Posts Tagged ‘Corporate Social Network’

Attack of the clones.

January 26, 2012 Leave a comment

Consumers/employees now have better gadgets than can be provided by their companies and their UX expectation is increasingly being set in the consumer world – after all if you are building software (or hardware) the bar for things like security is much lower.  Just walk past any Starbucks to see how many people are sitting there with their MacBook Air or iPad. This is great in many ways as it is making all of us working in the enterprise world up our game and go back to what is most important – the USER! However this can also be dangerous take a look at what is happening in the enterprise 2.0 space at the moment – ATTACK OF THE CLONES. Every corporate social network vendor out there is doing the same thing – copying facebook. Am I the only one who has noticed this? It is sort of like the windows 3.1 days when pretty much every desktop application looked the same and had the same way of interacting. There is a distinct lack of originality out there – Good artists may well copy but come on.

Let’s for the sake of argument say that this is the only way a social business platform should be implemented why is everyone so sure that this is what is needed? Look t the statistics posted by facebook at the f8 developer conference – they were very impressive:

  • 50% users log in every day 
  • The average Facebook user spends 20 minutes on his or her account during each visit.
  • The average user has 130 friends and is connected to 80 pages, events and groups.
  • 91% of online American adults (approx. 129 million)access some form of social media each month. (Experian 2011 Social Media consumer report)
  • 98% of 18- to 24-year-olds access social accounts monthly 800Million or so users, 50% of users logging in daily

Now let’s compare that against enterprise adoption (where possible – from what figures I’ve managed to find).

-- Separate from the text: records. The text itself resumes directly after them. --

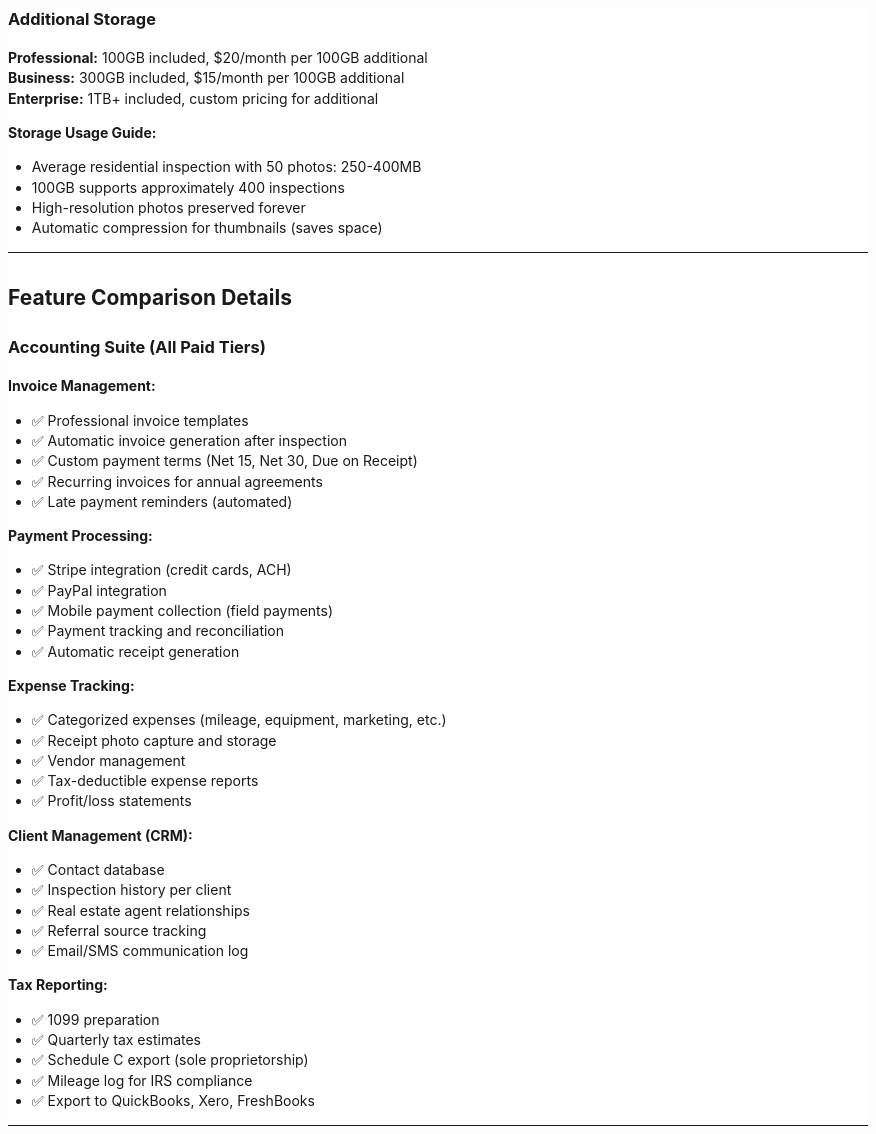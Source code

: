 
### Additional Storage

**Professional:** 100GB included, $20/month per 100GB additional  
**Business:** 300GB included, $15/month per 100GB additional  
**Enterprise:** 1TB+ included, custom pricing for additional

**Storage Usage Guide:**
- Average residential inspection with 50 photos: 250-400MB
- 100GB supports approximately 400 inspections
- High-resolution photos preserved forever
- Automatic compression for thumbnails (saves space)

---

## Feature Comparison Details

### Accounting Suite (All Paid Tiers)

**Invoice Management:**
- ✅ Professional invoice templates
- ✅ Automatic invoice generation after inspection
- ✅ Custom payment terms (Net 15, Net 30, Due on Receipt)
- ✅ Recurring invoices for annual agreements
- ✅ Late payment reminders (automated)

**Payment Processing:**
- ✅ Stripe integration (credit cards, ACH)
- ✅ PayPal integration
- ✅ Mobile payment collection (field payments)
- ✅ Payment tracking and reconciliation
- ✅ Automatic receipt generation

**Expense Tracking:**
- ✅ Categorized expenses (mileage, equipment, marketing, etc.)
- ✅ Receipt photo capture and storage
- ✅ Vendor management
- ✅ Tax-deductible expense reports
- ✅ Profit/loss statements

**Client Management (CRM):**
- ✅ Contact database
- ✅ Inspection history per client
- ✅ Real estate agent relationships
- ✅ Referral source tracking
- ✅ Email/SMS communication log

**Tax Reporting:**
- ✅ 1099 preparation
- ✅ Quarterly tax estimates
- ✅ Schedule C export (sole proprietorship)
- ✅ Mileage log for IRS compliance
- ✅ Export to QuickBooks, Xero, FreshBooks

---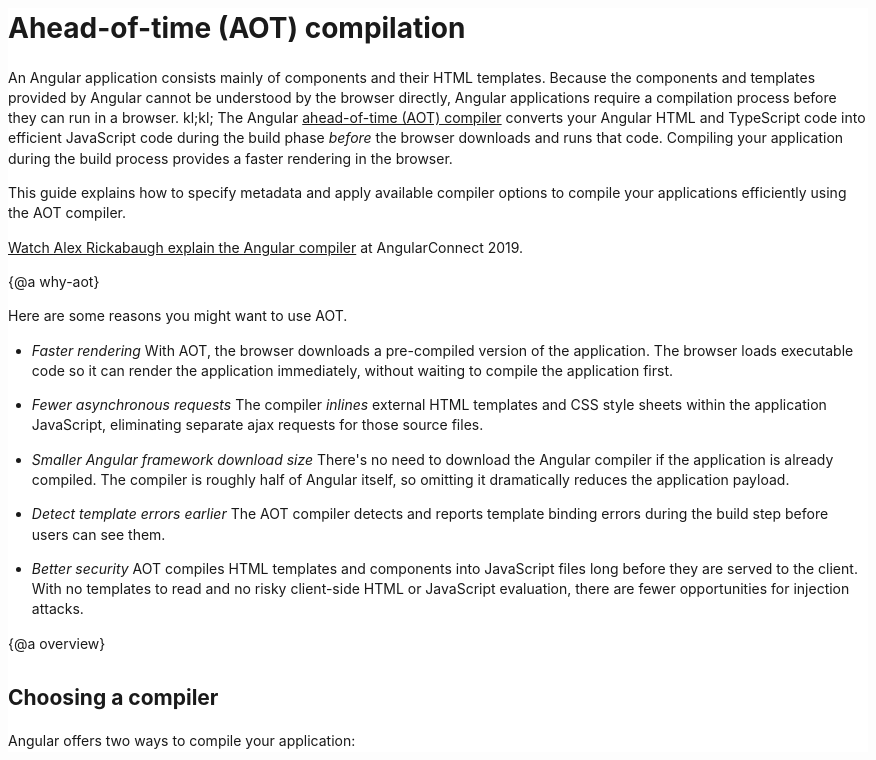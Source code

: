 # Ahead-of-time (AOT) compilation

An Angular application consists mainly of components and their HTML templates. Because the components and templates provided by Angular cannot be understood by the browser directly, Angular applications require a compilation process before they can run in a browser.
kl;kl;
The Angular [ahead-of-time (AOT) compiler](guide/glossary#aot) converts your Angular HTML and TypeScript code into efficient JavaScript code during the build phase _before_ the browser downloads and runs that code. Compiling your application during the build process provides a faster rendering in the browser.

This guide explains how to specify metadata and apply available compiler options to compile your applications efficiently using the AOT compiler.

<div class="alert is-helpful">

  <a href="https://www.youtube.com/watch?v=anphffaCZrQ">Watch Alex Rickabaugh explain the Angular compiler</a> at AngularConnect 2019.

</div>

{@a why-aot}

Here are some reasons you might want to use AOT.

* *Faster rendering*
   With AOT, the browser downloads a pre-compiled version of the application.
   The browser loads executable code so it can render the application immediately, without waiting to compile the application first.

* *Fewer asynchronous requests*
   The compiler _inlines_ external HTML templates and CSS style sheets within the application JavaScript,
   eliminating separate ajax requests for those source files.

* *Smaller Angular framework download size*
   There's no need to download the Angular compiler if the application is already compiled.
   The compiler is roughly half of Angular itself, so omitting it dramatically reduces the application payload.

* *Detect template errors earlier*
   The AOT compiler detects and reports template binding errors during the build step
   before users can see them.

* *Better security*
   AOT compiles HTML templates and components into JavaScript files long before they are served to the client.
   With no templates to read and no risky client-side HTML or JavaScript evaluation,
   there are fewer opportunities for injection attacks.

{@a overview}

## Choosing a compiler

Angular offers two ways to compile your application:
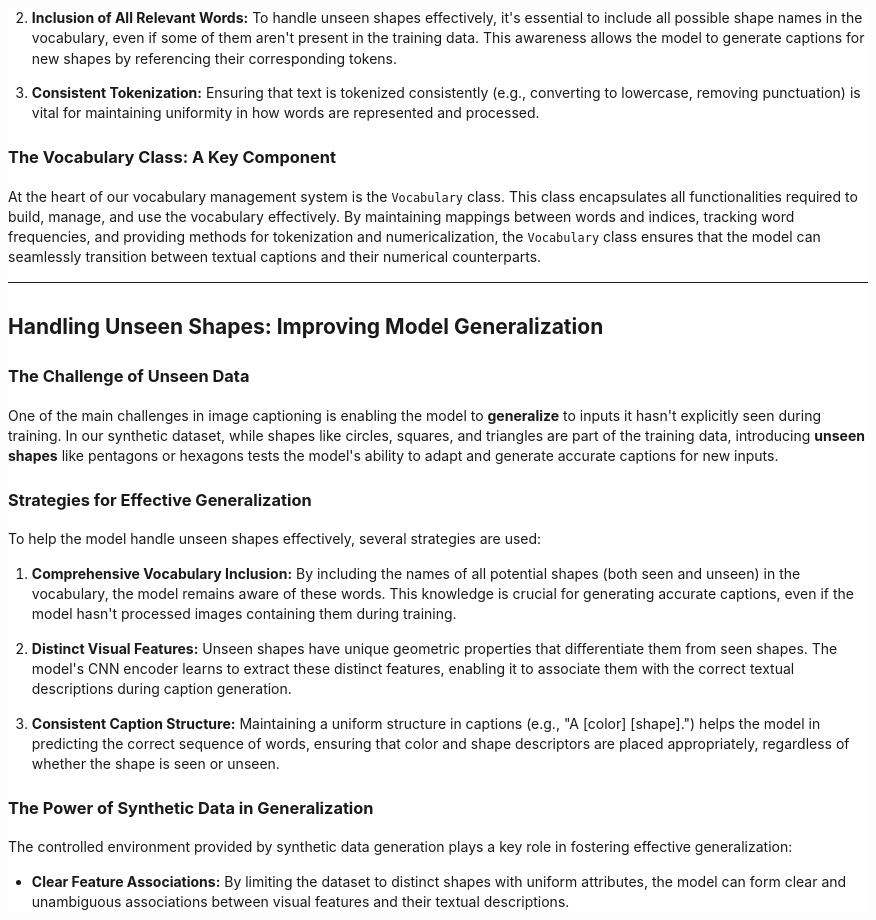 2. **Inclusion of All Relevant Words:** To handle unseen shapes effectively, it's essential to include all possible shape names in the vocabulary, even if some of them aren't present in the training data. This awareness allows the model to generate captions for new shapes by referencing their corresponding tokens.
   
3. **Consistent Tokenization:** Ensuring that text is tokenized consistently (e.g., converting to lowercase, removing punctuation) is vital for maintaining uniformity in how words are represented and processed.

### The Vocabulary Class: A Key Component

At the heart of our vocabulary management system is the `Vocabulary` class. This class encapsulates all functionalities required to build, manage, and use the vocabulary effectively. By maintaining mappings between words and indices, tracking word frequencies, and providing methods for tokenization and numericalization, the `Vocabulary` class ensures that the model can seamlessly transition between textual captions and their numerical counterparts.

---

## Handling Unseen Shapes: Improving Model Generalization

### The Challenge of Unseen Data

One of the main challenges in image captioning is enabling the model to **generalize** to inputs it hasn't explicitly seen during training. In our synthetic dataset, while shapes like circles, squares, and triangles are part of the training data, introducing **unseen shapes** like pentagons or hexagons tests the model's ability to adapt and generate accurate captions for new inputs.

### Strategies for Effective Generalization

To help the model handle unseen shapes effectively, several strategies are used:

1. **Comprehensive Vocabulary Inclusion:** By including the names of all potential shapes (both seen and unseen) in the vocabulary, the model remains aware of these words. This knowledge is crucial for generating accurate captions, even if the model hasn't processed images containing them during training.

2. **Distinct Visual Features:** Unseen shapes have unique geometric properties that differentiate them from seen shapes. The model's CNN encoder learns to extract these distinct features, enabling it to associate them with the correct textual descriptions during caption generation.

3. **Consistent Caption Structure:** Maintaining a uniform structure in captions (e.g., "A [color] [shape].") helps the model in predicting the correct sequence of words, ensuring that color and shape descriptors are placed appropriately, regardless of whether the shape is seen or unseen.

### The Power of Synthetic Data in Generalization

The controlled environment provided by synthetic data generation plays a key role in fostering effective generalization:

- **Clear Feature Associations:** By limiting the dataset to distinct shapes with uniform attributes, the model can form clear and unambiguous associations between visual features and their textual descriptions.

  • “Just 22% of social software users tell us the technologies are vital to their jobs –Forrester
  • “We have anywhere from 10% to 20% of our employees logged onto Yammer at any given time.” -IGN Entertainment
  • ‘ What is interesting, however, is the fairly low estimates of actual adoption by Forrester, citing that only 12 percent of information workers are provided with enterprise social collaboration software, while just 8 percent of them use it once a week.’ – Dion Hinchcliffe – ZDnet.

Already I’d say the numbers aren’t looking hot… what good is a collaboration tool if you’ve not got anyone to collaborate with? I’ve no got the statistics on email usage but I would hazard a guess that 100% of workers who have an email account (for business purposes) access their email every day. That is what Social business tools should be seeing if they are doing their jobs right. These should be the first thing that is launched in the morning and the last thing that is turned off. As for ROI – it is often difficult to get hard ROI figures but if done correctly Enterprise2.0 will produce genuine ROI –

“ Intangible assets such as knowledge and technology seldom have a direct impact on financial outcomes such as increased revenues, lowered costs, and higher profits.  Improvements in intangible assets affect financial outcomes through chains of cause-and-effect relationships.“ – Bob Kaplan and David Norton – Strategy Maps

My suggestion to find out if it’s working at your organisation, try turning it off and se what happens – if people start shouting or calling meetings about it then you know that you have reached a tipping point and that the tool has become part of the organisational DNA.


“Getting the message” The art of building corporate communities

March 23, 2011 Leave a comment

Over the past few years we have seen the world’s largest software and hardware vendors commence battle for mind- and market-share in the Unified Communications (UC) space. Additionally, the traditional providers of voice communications have been moving towards conquering the desktop domain and maintaining their market share. What’s more, the increase in available bandwidth has given software companies the opportunity to push Voice and Video over IP as a new market. This provides businesses with obvious cost savings and increases employee productivity.

These propositions of reduced telephony and travel costs combined with an increase in efficiency contain wisdom and the fact is that enterprises can, and do benefit from implementing UC strategy. In reality, whilst all of these companies try to provide innovative ways of reducing the overhead of doing business, they are actually ‘building a better mousetrap’; or at least a less expensive one. As a matter of fact, they should ask themselves if they need to catch mice in the first place or consider going out to buy a cat!

This paper highlights the ways in which companies could implement software tools to change the way they work and communicate:

  • · This will yield benefits that are more than simply a reduction in costs.
  • · The returns on investment may be harder to quantify but they deliver lasting change and build a truly collaborative environment that welcomes the new world of work and the consumerisation of enterprise technology.
  • · The way we work is transforming, it’s now time to embrace the change.